А она не любила его заводские вечеринки. Говорила чуть презрительно: «Опять одно и то же – сделают салат и будут петь по песеннику, а потом кто-нибудь напьется…» В общем, она бывала права – вечеринки по случаю праздников походили одна на другую. Действительно, девушки-копировщицы из его КБ приготовляли салат, а потом пели по затрепанному песеннику, потому что многие не знали слов. Пели все подряд: от «Ревела буря, дождь шумел» до «Рула ты рула-ла-ла». А потом всегда кто-нибудь надпивался. И все же, зная наперед, как все будет, он не мог не пойти. Когда он возвращался домой чуть навеселе, мурлыча что-то из песенника, Вера ревниво расспрашивала его, чего это он распелся. Ее интересовало все – танцевал ли он и с кем сидел за столом. Наверно, опять с Кларой! И было приятно, что она ревнует его. Пожалуй, ради этого он туда и ходил.
Может быть, ее друзья из редакций и радио были славные ребята, но они отнимали у него Веру, и он не мог любить их. В последний раз тоже все получилось из-за них.
Он пришел с завода позже обычного, усталый как черт. Еще на лестнице он услышал гитару, смех и голоса. Громче всех смеялась Вера. На столе стояло вино, остатки тараньки. Вокруг стола сидело трое парней – спецкоры Толя и Коля, фотокор Вася из газеты и редактор вещания Зоя, по прозвищу Заяц. Вася держал гитару.
– Васенька, – закричала Вера, – сыграй еще раз ту, первую. Пусть Димка послушает. Слушай, Димка! – И представила: – Знакомьтесь – мой муж!
Это была ее любимая шутка – они все были давно знакомы.
Заяц сказала:
– Очень приятно, – а Толя, Коля и Вася галантно поклонились.
– Налейте ему штрафную! – сказал один из них тоном распорядителя.
Вася уже ударил по струнам и запел блатным фальцетом.
Где твои семнадцать лет? –
На Большом Каретном.
А где твои семнадцать бед? –
На Большом Каретном.
А где твой черный пистолет? –
На Большом Каретном.
А где тебя сегодня нет? –
На Большом Каретном.
– Большой Каретный – это улица такая была, в Москве. Там раньше МУР помещался, понял? – пояснила Вера. – Блеск, настоящая воровская!.. Чувствуется, да?
– Чувствуется что-то родное, – сказал Коля, красивый брюнет лет двадцати пяти.
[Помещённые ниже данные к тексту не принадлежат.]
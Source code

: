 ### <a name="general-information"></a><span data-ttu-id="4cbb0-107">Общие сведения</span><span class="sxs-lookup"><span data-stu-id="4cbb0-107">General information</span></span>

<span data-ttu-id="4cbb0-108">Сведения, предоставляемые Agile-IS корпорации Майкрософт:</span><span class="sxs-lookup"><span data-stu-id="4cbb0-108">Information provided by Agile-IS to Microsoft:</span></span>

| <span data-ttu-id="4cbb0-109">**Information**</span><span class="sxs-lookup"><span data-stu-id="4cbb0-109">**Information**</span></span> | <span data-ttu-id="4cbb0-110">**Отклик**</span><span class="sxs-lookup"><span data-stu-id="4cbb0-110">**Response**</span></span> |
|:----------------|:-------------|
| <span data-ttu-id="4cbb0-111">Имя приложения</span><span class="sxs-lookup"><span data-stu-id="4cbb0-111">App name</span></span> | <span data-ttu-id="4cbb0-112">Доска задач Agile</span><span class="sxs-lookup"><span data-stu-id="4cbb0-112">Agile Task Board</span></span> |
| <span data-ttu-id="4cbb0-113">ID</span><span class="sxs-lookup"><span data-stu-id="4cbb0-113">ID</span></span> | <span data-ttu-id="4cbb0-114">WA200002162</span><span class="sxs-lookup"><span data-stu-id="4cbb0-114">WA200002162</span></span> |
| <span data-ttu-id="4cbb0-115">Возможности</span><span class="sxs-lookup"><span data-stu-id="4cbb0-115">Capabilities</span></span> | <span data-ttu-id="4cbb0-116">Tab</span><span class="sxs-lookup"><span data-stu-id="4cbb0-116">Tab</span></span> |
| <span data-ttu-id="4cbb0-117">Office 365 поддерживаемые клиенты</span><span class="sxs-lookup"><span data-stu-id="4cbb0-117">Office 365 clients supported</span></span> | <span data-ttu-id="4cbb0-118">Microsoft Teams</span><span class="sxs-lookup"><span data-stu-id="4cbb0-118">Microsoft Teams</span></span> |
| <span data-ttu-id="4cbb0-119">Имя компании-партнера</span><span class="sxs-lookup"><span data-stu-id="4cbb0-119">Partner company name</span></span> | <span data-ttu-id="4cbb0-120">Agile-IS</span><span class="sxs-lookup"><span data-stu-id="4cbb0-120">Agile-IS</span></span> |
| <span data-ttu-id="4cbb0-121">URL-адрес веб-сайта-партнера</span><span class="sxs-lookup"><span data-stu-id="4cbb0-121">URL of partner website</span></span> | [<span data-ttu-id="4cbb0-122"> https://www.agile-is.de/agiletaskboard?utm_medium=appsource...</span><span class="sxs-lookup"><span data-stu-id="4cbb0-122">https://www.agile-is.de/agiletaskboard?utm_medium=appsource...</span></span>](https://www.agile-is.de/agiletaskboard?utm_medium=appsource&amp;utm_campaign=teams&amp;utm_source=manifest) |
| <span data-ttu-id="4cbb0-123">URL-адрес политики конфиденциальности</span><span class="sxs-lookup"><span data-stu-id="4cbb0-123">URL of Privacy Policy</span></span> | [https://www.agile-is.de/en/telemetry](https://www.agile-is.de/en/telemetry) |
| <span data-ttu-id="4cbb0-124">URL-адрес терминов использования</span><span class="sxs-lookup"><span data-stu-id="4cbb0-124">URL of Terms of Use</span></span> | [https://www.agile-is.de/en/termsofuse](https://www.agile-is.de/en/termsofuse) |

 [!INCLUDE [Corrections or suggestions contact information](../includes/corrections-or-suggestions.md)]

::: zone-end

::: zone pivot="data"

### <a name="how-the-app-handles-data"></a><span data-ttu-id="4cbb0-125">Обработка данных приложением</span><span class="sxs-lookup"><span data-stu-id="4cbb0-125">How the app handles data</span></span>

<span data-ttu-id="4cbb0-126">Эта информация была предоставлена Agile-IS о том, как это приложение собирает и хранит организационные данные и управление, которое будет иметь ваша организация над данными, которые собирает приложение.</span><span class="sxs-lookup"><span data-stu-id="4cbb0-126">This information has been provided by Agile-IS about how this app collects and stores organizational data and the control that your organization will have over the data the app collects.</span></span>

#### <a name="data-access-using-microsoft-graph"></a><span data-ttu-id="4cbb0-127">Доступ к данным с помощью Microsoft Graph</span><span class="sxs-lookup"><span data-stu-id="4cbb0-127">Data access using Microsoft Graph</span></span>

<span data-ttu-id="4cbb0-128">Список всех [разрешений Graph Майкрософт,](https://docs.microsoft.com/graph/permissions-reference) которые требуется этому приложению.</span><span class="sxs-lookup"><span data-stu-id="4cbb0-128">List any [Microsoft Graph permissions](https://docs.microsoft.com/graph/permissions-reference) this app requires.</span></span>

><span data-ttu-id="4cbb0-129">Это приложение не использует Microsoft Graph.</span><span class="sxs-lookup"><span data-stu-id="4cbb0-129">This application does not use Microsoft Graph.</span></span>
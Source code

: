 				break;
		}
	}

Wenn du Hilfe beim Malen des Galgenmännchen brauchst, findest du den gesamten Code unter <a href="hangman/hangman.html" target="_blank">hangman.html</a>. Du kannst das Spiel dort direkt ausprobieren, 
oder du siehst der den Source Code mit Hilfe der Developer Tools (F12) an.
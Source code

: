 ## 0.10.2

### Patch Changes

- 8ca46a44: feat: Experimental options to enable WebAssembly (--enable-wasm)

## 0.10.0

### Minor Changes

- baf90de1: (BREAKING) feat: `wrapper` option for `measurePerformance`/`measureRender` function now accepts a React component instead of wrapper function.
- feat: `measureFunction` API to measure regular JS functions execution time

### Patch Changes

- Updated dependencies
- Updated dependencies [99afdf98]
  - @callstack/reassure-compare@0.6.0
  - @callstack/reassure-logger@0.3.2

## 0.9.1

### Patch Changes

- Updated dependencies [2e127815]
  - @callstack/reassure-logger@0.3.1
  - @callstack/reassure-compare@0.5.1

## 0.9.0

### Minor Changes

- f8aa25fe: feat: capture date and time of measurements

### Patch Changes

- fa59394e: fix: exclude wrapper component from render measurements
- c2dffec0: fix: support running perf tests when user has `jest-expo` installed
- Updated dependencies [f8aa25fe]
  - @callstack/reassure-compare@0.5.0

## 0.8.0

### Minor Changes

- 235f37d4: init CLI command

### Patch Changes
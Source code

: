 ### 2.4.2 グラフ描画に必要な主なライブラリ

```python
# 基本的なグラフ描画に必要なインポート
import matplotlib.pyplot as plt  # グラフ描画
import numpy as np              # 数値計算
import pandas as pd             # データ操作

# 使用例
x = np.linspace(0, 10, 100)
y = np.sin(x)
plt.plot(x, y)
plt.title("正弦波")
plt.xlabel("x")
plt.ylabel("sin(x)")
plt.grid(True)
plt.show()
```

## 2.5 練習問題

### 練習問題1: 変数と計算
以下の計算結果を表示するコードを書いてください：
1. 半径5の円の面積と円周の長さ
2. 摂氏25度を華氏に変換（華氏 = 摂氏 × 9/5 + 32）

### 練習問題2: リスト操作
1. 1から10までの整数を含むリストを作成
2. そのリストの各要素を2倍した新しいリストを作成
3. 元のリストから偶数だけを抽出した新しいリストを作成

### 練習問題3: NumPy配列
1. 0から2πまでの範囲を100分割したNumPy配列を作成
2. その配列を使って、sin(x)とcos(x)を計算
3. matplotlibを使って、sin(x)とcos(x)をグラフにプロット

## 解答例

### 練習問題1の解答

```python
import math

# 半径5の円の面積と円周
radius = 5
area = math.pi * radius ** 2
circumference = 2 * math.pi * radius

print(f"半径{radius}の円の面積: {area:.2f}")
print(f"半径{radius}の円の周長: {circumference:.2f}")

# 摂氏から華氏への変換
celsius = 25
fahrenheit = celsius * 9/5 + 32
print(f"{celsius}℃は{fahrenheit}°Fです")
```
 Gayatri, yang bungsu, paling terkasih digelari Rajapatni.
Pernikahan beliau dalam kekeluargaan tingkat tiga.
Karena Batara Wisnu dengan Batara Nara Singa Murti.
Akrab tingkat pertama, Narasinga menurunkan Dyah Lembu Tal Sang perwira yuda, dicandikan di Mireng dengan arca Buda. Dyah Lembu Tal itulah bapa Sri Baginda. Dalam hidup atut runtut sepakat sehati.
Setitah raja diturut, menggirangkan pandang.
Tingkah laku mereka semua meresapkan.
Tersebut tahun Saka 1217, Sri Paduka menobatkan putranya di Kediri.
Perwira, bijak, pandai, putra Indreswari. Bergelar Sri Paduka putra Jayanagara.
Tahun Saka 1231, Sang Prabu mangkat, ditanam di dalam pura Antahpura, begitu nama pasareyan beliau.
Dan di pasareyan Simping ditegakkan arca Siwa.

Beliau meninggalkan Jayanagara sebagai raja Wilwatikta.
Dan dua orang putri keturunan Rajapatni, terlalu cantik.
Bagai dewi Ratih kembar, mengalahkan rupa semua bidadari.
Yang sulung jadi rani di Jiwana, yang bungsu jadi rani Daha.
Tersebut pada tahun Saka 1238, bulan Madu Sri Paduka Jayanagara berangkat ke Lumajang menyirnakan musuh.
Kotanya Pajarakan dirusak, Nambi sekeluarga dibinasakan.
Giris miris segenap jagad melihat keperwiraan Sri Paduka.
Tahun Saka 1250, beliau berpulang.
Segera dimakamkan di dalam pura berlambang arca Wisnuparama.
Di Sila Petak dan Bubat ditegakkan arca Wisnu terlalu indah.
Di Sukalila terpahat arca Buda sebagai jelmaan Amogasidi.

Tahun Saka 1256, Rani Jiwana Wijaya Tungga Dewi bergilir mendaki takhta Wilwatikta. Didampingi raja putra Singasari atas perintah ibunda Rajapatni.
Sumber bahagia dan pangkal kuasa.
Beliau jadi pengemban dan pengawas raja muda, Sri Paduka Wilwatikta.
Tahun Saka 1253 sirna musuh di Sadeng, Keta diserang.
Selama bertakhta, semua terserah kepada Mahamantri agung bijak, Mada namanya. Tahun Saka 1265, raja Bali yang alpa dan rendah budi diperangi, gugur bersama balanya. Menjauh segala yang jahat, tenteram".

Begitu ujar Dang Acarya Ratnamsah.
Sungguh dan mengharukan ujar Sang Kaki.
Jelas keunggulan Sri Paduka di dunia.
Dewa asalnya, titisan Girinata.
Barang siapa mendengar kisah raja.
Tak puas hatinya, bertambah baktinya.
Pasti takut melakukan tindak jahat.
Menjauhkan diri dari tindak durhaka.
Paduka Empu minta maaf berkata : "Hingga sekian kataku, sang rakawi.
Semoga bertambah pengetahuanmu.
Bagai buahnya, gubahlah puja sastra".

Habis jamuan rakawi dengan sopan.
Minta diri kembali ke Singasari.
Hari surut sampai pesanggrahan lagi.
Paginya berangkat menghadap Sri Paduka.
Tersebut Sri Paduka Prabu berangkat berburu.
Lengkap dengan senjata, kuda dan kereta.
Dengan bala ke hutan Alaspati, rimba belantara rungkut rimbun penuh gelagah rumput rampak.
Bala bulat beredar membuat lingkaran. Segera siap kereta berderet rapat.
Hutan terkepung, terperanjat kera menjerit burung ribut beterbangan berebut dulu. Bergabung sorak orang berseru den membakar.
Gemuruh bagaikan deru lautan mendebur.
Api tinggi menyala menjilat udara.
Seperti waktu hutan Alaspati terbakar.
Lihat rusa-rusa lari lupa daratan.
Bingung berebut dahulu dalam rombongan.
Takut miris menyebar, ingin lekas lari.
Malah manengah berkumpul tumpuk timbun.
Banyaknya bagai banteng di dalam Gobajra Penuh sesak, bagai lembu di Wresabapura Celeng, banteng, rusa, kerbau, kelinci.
– На Большом Каретном она провела лучшие годы своей жизни, – продекламировал Толя.
– Дурачье, – сказала Вера. – Мой отец был агентом уголовного розыска. Он ловил таких, как этот тип. Возможно, он и отобрал этот черный пистолет, а?
– Ты же говорила, что твой отец казак, конник, – сказала Заяц. – Помните, мальчики?
– Ну и что? – сказала Вера. – Ну и говорила. У меня было два отца. – У нее побелели ноздри, как всегда, когда ее злили.
– Везет же некоторым, – вздохнул брюнет, – У тебя два, а у моих сыновей ни одного…
– Где же третий мой отец? – пропел фоторепортер Вася. – На Большом Каретном!
Они шумели, а он слушал молча и медленно мрачнел. А потом сказал:
– Ладно, давайте валяйте по домам. Я спать лягу…
Без всяких там «извините» и «пожалуйста». И сам открыл дверь на лестницу. Вера говорила потом, что он поступил, как последний хам. Чего только она не наговорила ему тогда. Возможно, что он погорячился. И даже поступил, как последний хам. Но он слишком устал в тот день. И еще ему не нравилось, как брюнет Коля посматривает на Веру. И эта знаменитая шуточка: «Знакомьтесь – мой муж!»
Это было в последний раз, когда она ушла от него к Людмиле «навсегда». «Я не останусь в доме, где не уважают моих друзей», – говорила она. Потом, когда они помирились, она сказала: «Ты был в чем-то прав, Димка. Не знаю, в чем. Я очень была на тебя зла, и мне было стыдно за твое хамство. Но… Если бы ты поступил иначе, ты был бы не ты и я бы так не любила тебя».
Нет, с Верой он никогда не знал, что будет завтра.
Он был рад приезду Анны Устиновны. С ее появлением дом наполнился запахами и звуками жилья – пахло вареным, жареным, паленым, что-то звенело, падало, плескало. Уже поднимаясь по лестнице к себе домой, он заранее радовался тому, что его встретят все эти запахи и звуки, и заботливый, всегда как будто удивленный возглас: «Дима, пришел уже?», и приглашение к столу, на котором уже дымится тарелка щей или борща – нехитрые радости, которые он тем более ценил, что они выпадали ему нечасто.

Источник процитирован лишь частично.